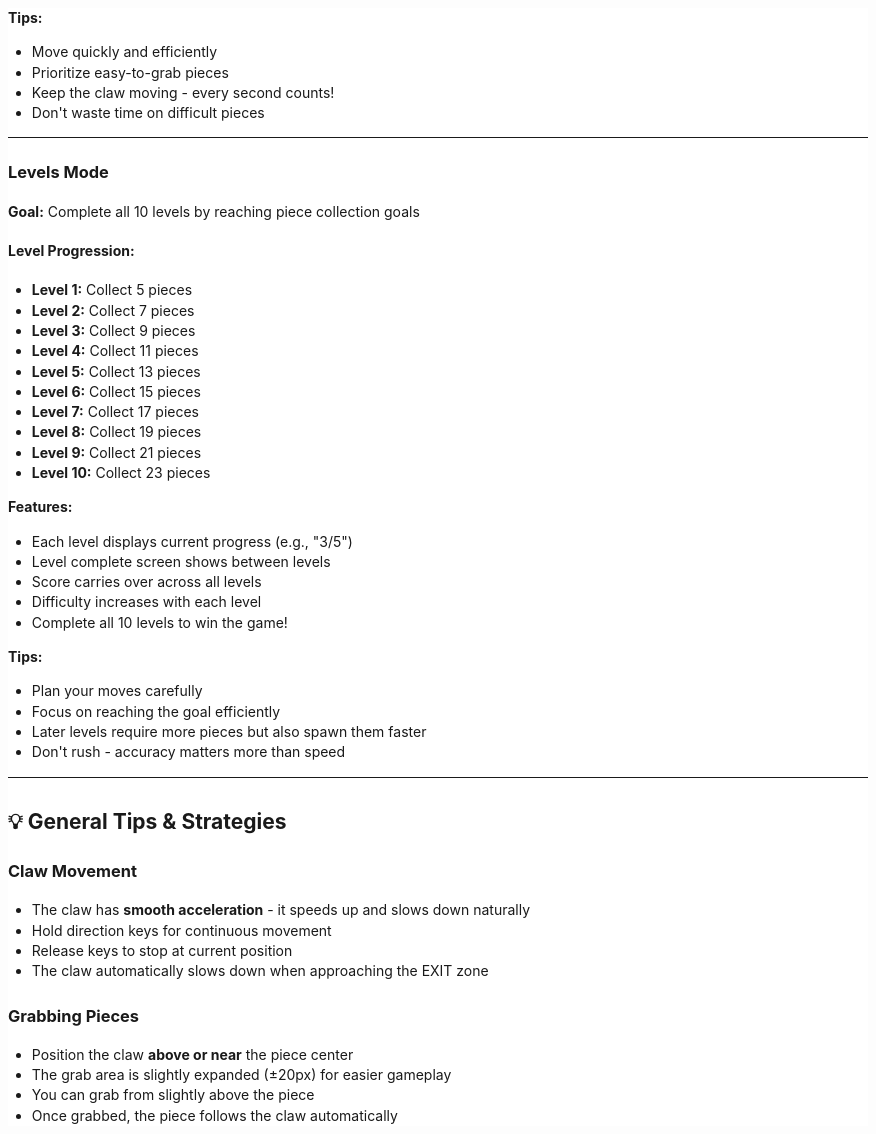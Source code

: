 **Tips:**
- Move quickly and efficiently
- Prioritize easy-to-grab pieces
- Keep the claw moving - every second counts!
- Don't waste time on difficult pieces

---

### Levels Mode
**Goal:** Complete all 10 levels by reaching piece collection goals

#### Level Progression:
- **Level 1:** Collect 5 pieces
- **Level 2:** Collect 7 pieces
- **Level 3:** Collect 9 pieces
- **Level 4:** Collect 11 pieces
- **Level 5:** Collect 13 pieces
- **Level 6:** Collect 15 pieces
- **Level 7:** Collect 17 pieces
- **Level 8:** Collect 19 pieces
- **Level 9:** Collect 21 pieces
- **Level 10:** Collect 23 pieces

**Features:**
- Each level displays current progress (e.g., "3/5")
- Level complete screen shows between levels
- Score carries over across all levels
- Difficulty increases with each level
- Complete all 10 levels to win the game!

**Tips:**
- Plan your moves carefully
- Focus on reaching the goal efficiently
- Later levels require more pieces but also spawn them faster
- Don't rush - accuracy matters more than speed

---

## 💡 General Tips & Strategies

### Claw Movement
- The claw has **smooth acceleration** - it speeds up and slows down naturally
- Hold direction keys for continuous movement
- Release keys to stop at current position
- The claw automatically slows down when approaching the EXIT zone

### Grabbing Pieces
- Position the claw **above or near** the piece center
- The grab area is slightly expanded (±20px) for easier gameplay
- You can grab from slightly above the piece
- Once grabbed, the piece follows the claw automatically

------------------------------------------------

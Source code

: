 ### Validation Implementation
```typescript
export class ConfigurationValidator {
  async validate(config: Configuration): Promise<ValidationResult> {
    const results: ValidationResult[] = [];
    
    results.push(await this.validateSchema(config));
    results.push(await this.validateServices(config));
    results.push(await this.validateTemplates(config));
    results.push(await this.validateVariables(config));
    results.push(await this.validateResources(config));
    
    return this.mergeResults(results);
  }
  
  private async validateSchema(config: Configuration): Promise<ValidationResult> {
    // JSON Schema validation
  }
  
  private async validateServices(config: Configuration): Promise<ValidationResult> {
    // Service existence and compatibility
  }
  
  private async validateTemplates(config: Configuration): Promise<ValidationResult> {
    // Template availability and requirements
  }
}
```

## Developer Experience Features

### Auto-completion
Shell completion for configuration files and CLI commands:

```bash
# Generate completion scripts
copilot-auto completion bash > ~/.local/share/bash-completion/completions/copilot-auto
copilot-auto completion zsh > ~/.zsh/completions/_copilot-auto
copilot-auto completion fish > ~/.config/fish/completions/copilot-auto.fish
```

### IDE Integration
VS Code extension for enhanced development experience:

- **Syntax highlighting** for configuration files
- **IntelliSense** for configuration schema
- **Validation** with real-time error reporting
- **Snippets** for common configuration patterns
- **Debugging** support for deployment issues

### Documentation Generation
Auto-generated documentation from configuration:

------------------------------------------------

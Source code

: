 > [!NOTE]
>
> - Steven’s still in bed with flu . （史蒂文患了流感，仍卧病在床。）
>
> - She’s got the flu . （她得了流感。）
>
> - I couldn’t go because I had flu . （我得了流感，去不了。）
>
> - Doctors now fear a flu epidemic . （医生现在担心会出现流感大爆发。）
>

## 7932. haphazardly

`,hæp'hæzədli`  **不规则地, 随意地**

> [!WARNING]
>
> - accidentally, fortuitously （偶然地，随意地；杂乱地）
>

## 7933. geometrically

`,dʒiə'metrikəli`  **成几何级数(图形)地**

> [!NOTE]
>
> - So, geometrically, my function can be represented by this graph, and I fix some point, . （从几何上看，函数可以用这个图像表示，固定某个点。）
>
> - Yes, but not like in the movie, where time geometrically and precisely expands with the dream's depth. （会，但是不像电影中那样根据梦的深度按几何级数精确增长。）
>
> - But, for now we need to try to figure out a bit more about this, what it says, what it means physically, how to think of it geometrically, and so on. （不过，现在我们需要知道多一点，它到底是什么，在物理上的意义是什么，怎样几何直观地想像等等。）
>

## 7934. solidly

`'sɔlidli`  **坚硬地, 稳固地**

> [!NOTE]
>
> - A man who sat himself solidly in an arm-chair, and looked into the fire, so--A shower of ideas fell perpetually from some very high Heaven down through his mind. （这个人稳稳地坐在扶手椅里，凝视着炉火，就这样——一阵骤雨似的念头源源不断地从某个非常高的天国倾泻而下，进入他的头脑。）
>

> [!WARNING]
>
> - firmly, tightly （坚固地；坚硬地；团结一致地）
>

------------------------------------------------

- [Instructions for the task] Check each line of the listing above for the string "efficiently", then report only how many lines have it.

- [Exercise solution] 2